AshSage updates LW will upload slides here JR (slide 9) – Can you put some bromoalkanes in the training set to fix issues? JR slide 10 – What are the green series above the line? ANd would be helpful to show r2 JW slide 12 – Could the nonzero values in the bottom two rows have been avoided? JC 19 – Difference between ash-nagl charges for alcohols compared to previous partial charges (not that partial charges would be worse, but less “enmeshed” with the non-bonded parameters)? Also wonder if differentiation between primary/secondary alcohols is sufficiently baked into NAGL models. LW – I haven’t looked at charges for these mols specifically, but ash-nagl charges have performed well for alcohols in general, instead things like sulfurs might make them worse. But I’d fully expect NAGL to learn difference between primary/secondary/tertiary alcohols.
JR 22 – Plotting against RMSE - What is the actual value of the density (to understand the magnitude of the error)? JW 25 – These seem to strongly imply that we should pull more of the validation set into training set JW 28 – Seems like there were some really large differences between training and testing - often going in the wrong direction altogether. Do you think that that indicates a larger training set is in order? DM: The issue is when looking at really generic functional groups like alkanes, is that whatever is attached to it will dictate the amount of error, so it’s not that the alkanes themselves are off LW: Like DM said, DM – In doing similar analysis, looking at whether a compound was an alkane or aromatic was incidental since most of the error was contributed by other components/functional groups. So it may be useful to do an analysis to see whether ADDING a functional group ADDS error. JC – In genentech work, we found that train-test set contamination can be really deceptive, and come to a completely different conclusion given the same data depending on how its split. LW – Since our vdW terms are so general, we’d hope that overtraining would be easier to keep at bay. So I still think that doing stuff like ensuring we have a mixture of alkyl bromides and alcohols in each set. JR – NAGL charging only looks at one molecule, so it’s not aware of the other components of the mixture PB (chat) – reg. David's idea of plotting overrepresented parameters, for Sage we were looking at the ratio of (fraction of mols a parameter is matched to in the subset with large errors, say ddE > 5 kcal/mol or any other metric to pick the subset) to (fraction of mols the same parameter is matched to on the whole set). So, any parameter having a value greater than 1 is heavily represented in the large discrepancy set and the higher the value the parameter is overrepresented.

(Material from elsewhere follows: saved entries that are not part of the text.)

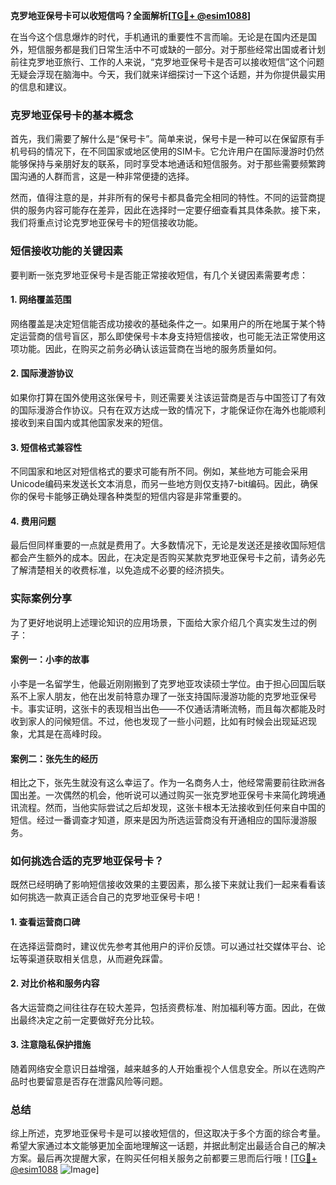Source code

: **克罗地亚保号卡可以收短信吗？全面解析[[TG💪+ @esim1088](https://t.me/s/esim1088)]**

在当今这个信息爆炸的时代，手机通讯的重要性不言而喻。无论是在国内还是国外，短信服务都是我们日常生活中不可或缺的一部分。对于那些经常出国或者计划前往克罗地亚旅行、工作的人来说，“克罗地亚保号卡是否可以接收短信”这个问题无疑会浮现在脑海中。今天，我们就来详细探讨一下这个话题，并为你提供最实用的信息和建议。

### 克罗地亚保号卡的基本概念

首先，我们需要了解什么是“保号卡”。简单来说，保号卡是一种可以在保留原有手机号码的情况下，在不同国家或地区使用的SIM卡。它允许用户在国际漫游时仍然能够保持与亲朋好友的联系，同时享受本地通话和短信服务。对于那些需要频繁跨国沟通的人群而言，这是一种非常便捷的选择。

然而，值得注意的是，并非所有的保号卡都具备完全相同的特性。不同的运营商提供的服务内容可能存在差异，因此在选择时一定要仔细查看其具体条款。接下来，我们将重点讨论克罗地亚保号卡的短信接收功能。

### 短信接收功能的关键因素

要判断一张克罗地亚保号卡是否能正常接收短信，有几个关键因素需要考虑：

#### 1. **网络覆盖范围**
   网络覆盖是决定短信能否成功接收的基础条件之一。如果用户的所在地属于某个特定运营商的信号盲区，那么即使保号卡本身支持短信接收，也可能无法正常使用这项功能。因此，在购买之前务必确认该运营商在当地的服务质量如何。

#### 2. **国际漫游协议**
   如果你打算在国外使用这张保号卡，则还需要关注该运营商是否与中国签订了有效的国际漫游合作协议。只有在双方达成一致的情况下，才能保证你在海外也能顺利接收到来自国内或其他国家发来的短信。

#### 3. **短信格式兼容性**
   不同国家和地区对短信格式的要求可能有所不同。例如，某些地方可能会采用Unicode编码来发送长文本消息，而另一些地方则仅支持7-bit编码。因此，确保你的保号卡能够正确处理各种类型的短信内容是非常重要的。

#### 4. **费用问题**
   最后但同样重要的一点就是费用了。大多数情况下，无论是发送还是接收国际短信都会产生额外的成本。因此，在决定是否购买某款克罗地亚保号卡之前，请务必先了解清楚相关的收费标准，以免造成不必要的经济损失。

### 实际案例分享

为了更好地说明上述理论知识的应用场景，下面给大家介绍几个真实发生过的例子：

#### 案例一：小李的故事
小李是一名留学生，他最近刚刚搬到了克罗地亚攻读硕士学位。由于担心回国后联系不上家人朋友，他在出发前特意办理了一张支持国际漫游功能的克罗地亚保号卡。事实证明，这张卡的表现相当出色——不仅通话清晰流畅，而且每次都能及时收到家人的问候短信。不过，他也发现了一些小问题，比如有时候会出现延迟现象，尤其是在高峰时段。

#### 案例二：张先生的经历
相比之下，张先生就没有这么幸运了。作为一名商务人士，他经常需要前往欧洲各国出差。一次偶然的机会，他听说可以通过购买一张克罗地亚保号卡来简化跨境通讯流程。然而，当他实际尝试之后却发现，这张卡根本无法接收到任何来自中国的短信。经过一番调查才知道，原来是因为所选运营商没有开通相应的国际漫游服务。

### 如何挑选合适的克罗地亚保号卡？

既然已经明确了影响短信接收效果的主要因素，那么接下来就让我们一起来看看该如何挑选一款真正适合自己的克罗地亚保号卡吧！

#### 1. 查看运营商口碑
   在选择运营商时，建议优先参考其他用户的评价反馈。可以通过社交媒体平台、论坛等渠道获取相关信息，从而避免踩雷。

#### 2. 对比价格和服务内容
   各大运营商之间往往存在较大差异，包括资费标准、附加福利等方面。因此，在做出最终决定之前一定要做好充分比较。

#### 3. 注意隐私保护措施
   随着网络安全意识日益增强，越来越多的人开始重视个人信息安全。所以在选购产品时也要留意是否存在泄露风险等问题。

### 总结

综上所述，克罗地亚保号卡是可以接收短信的，但这取决于多个方面的综合考量。希望大家通过本文能够更加全面地理解这一话题，并据此制定出最适合自己的解决方案。最后再次提醒大家，在购买任何相关服务之前都要三思而后行哦！[[TG💪+ @esim1088](https://t.me/s/esim1088) ![Image](https://i.postimg.cc/4NQfJmqS/Snipaste-2025-05-13-00-14-12.png)]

JR 50 – More mols here than in enthalpies of mixing. Not surprising since phys prop data is harder to come by. Wonder whether training on this high a number of compounds is better. PB: reg. David's idea of plotting overrepresented parameters, for Sage we were looking at the ratio of (fraction of mols a parameter is matched to in the subset with large errors, say ddE > 5 kcal/mol or any other metric to pick the subset) to (fraction of mols the same parameter is matched to on the whole set). So, any parameter having a value greater than 1 is heavily represented in the large discrepancy set and the higher the value the parameter is overrepresented.
|